+++ Given records +++

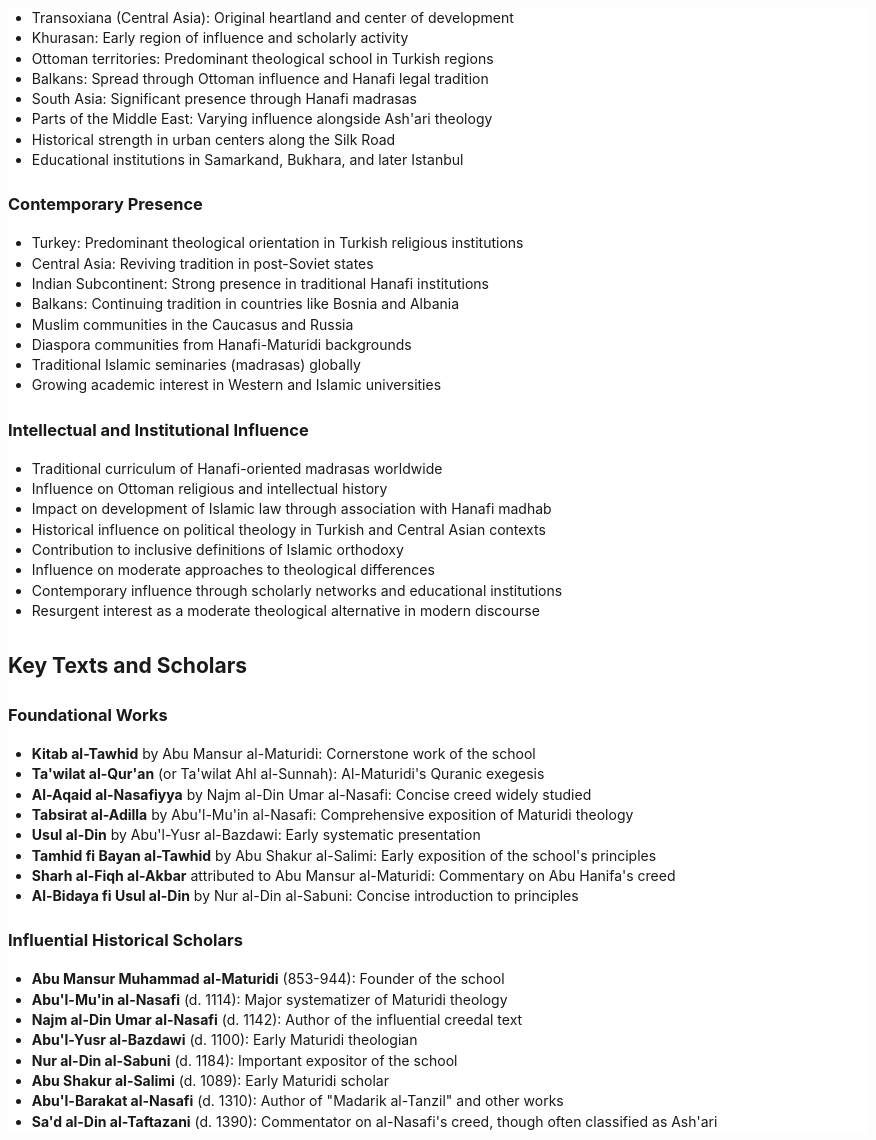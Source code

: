 - Transoxiana (Central Asia): Original heartland and center of development
- Khurasan: Early region of influence and scholarly activity
- Ottoman territories: Predominant theological school in Turkish regions
- Balkans: Spread through Ottoman influence and Hanafi legal tradition
- South Asia: Significant presence through Hanafi madrasas
- Parts of the Middle East: Varying influence alongside Ash'ari theology
- Historical strength in urban centers along the Silk Road
- Educational institutions in Samarkand, Bukhara, and later Istanbul

### Contemporary Presence

- Turkey: Predominant theological orientation in Turkish religious institutions
- Central Asia: Reviving tradition in post-Soviet states
- Indian Subcontinent: Strong presence in traditional Hanafi institutions
- Balkans: Continuing tradition in countries like Bosnia and Albania
- Muslim communities in the Caucasus and Russia
- Diaspora communities from Hanafi-Maturidi backgrounds
- Traditional Islamic seminaries (madrasas) globally
- Growing academic interest in Western and Islamic universities

### Intellectual and Institutional Influence

- Traditional curriculum of Hanafi-oriented madrasas worldwide
- Influence on Ottoman religious and intellectual history
- Impact on development of Islamic law through association with Hanafi madhab
- Historical influence on political theology in Turkish and Central Asian contexts
- Contribution to inclusive definitions of Islamic orthodoxy
- Influence on moderate approaches to theological differences
- Contemporary influence through scholarly networks and educational institutions
- Resurgent interest as a moderate theological alternative in modern discourse

## Key Texts and Scholars

### Foundational Works

- **Kitab al-Tawhid** by Abu Mansur al-Maturidi: Cornerstone work of the school
- **Ta'wilat al-Qur'an** (or Ta'wilat Ahl al-Sunnah): Al-Maturidi's Quranic exegesis
- **Al-Aqaid al-Nasafiyya** by Najm al-Din Umar al-Nasafi: Concise creed widely studied
- **Tabsirat al-Adilla** by Abu'l-Mu'in al-Nasafi: Comprehensive exposition of Maturidi theology
- **Usul al-Din** by Abu'l-Yusr al-Bazdawi: Early systematic presentation
- **Tamhid fi Bayan al-Tawhid** by Abu Shakur al-Salimi: Early exposition of the school's principles
- **Sharh al-Fiqh al-Akbar** attributed to Abu Mansur al-Maturidi: Commentary on Abu Hanifa's creed
- **Al-Bidaya fi Usul al-Din** by Nur al-Din al-Sabuni: Concise introduction to principles

### Influential Historical Scholars

- **Abu Mansur Muhammad al-Maturidi** (853-944): Founder of the school
- **Abu'l-Mu'in al-Nasafi** (d. 1114): Major systematizer of Maturidi theology
- **Najm al-Din Umar al-Nasafi** (d. 1142): Author of the influential creedal text
- **Abu'l-Yusr al-Bazdawi** (d. 1100): Early Maturidi theologian
- **Nur al-Din al-Sabuni** (d. 1184): Important expositor of the school
- **Abu Shakur al-Salimi** (d. 1089): Early Maturidi scholar
- **Abu'l-Barakat al-Nasafi** (d. 1310): Author of "Madarik al-Tanzil" and other works
- **Sa'd al-Din al-Taftazani** (d. 1390): Commentator on al-Nasafi's creed, though often classified as Ash'ari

+++

Work to complete: Each record above goes into the copy word for word; the pictures do not.

Output for this task:
Source code

: - Transoxiana (Central Asia): Original heartland and center of development
- Khurasan: Early region of influence and scholarly activity
- Ottoman territories: Predominant theological school in Turkish regions
- Balkans: Spread through Ottoman influence and Hanafi legal tradition
- South Asia: Significant presence through Hanafi madrasas
- Parts of the Middle East: Varying influence alongside Ash'ari theology
- Historical strength in urban centers along the Silk Road
- Educational institutions in Samarkand, Bukhara, and later Istanbul

### Contemporary Presence

- Turkey: Predominant theological orientation in Turkish religious institutions
- Central Asia: Reviving tradition in post-Soviet states
- Indian Subcontinent: Strong presence in traditional Hanafi institutions
- Balkans: Continuing tradition in countries like Bosnia and Albania
- Muslim communities in the Caucasus and Russia
- Diaspora communities from Hanafi-Maturidi backgrounds
- Traditional Islamic seminaries (madrasas) globally
- Growing academic interest in Western and Islamic universities

### Intellectual and Institutional Influence

- Traditional curriculum of Hanafi-oriented madrasas worldwide
- Influence on Ottoman religious and intellectual history
- Impact on development of Islamic law through association with Hanafi madhab
- Historical influence on political theology in Turkish and Central Asian contexts
- Contribution to inclusive definitions of Islamic orthodoxy
- Influence on moderate approaches to theological differences
- Contemporary influence through scholarly networks and educational institutions
- Resurgent interest as a moderate theological alternative in modern discourse

## Key Texts and Scholars

### Foundational Works

- **Kitab al-Tawhid** by Abu Mansur al-Maturidi: Cornerstone work of the school
- **Ta'wilat al-Qur'an** (or Ta'wilat Ahl al-Sunnah): Al-Maturidi's Quranic exegesis
- **Al-Aqaid al-Nasafiyya** by Najm al-Din Umar al-Nasafi: Concise creed widely studied
- **Tabsirat al-Adilla** by Abu'l-Mu'in al-Nasafi: Comprehensive exposition of Maturidi theology
- **Usul al-Din** by Abu'l-Yusr al-Bazdawi: Early systematic presentation
- **Tamhid fi Bayan al-Tawhid** by Abu Shakur al-Salimi: Early exposition of the school's principles
- **Sharh al-Fiqh al-Akbar** attributed to Abu Mansur al-Maturidi: Commentary on Abu Hanifa's creed
- **Al-Bidaya fi Usul al-Din** by Nur al-Din al-Sabuni: Concise introduction to principles

### Influential Historical Scholars

- **Abu Mansur Muhammad al-Maturidi** (853-944): Founder of the school
- **Abu'l-Mu'in al-Nasafi** (d. 1114): Major systematizer of Maturidi theology
- **Najm al-Din Umar al-Nasafi** (d. 1142): Author of the influential creedal text
- **Abu'l-Yusr al-Bazdawi** (d. 1100): Early Maturidi theologian
- **Nur al-Din al-Sabuni** (d. 1184): Important expositor of the school
- **Abu Shakur al-Salimi** (d. 1089): Early Maturidi scholar
- **Abu'l-Barakat al-Nasafi** (d. 1310): Author of "Madarik al-Tanzil" and other works
- **Sa'd al-Din al-Taftazani** (d. 1390): Commentator on al-Nasafi's creed, though often classified as Ash'ari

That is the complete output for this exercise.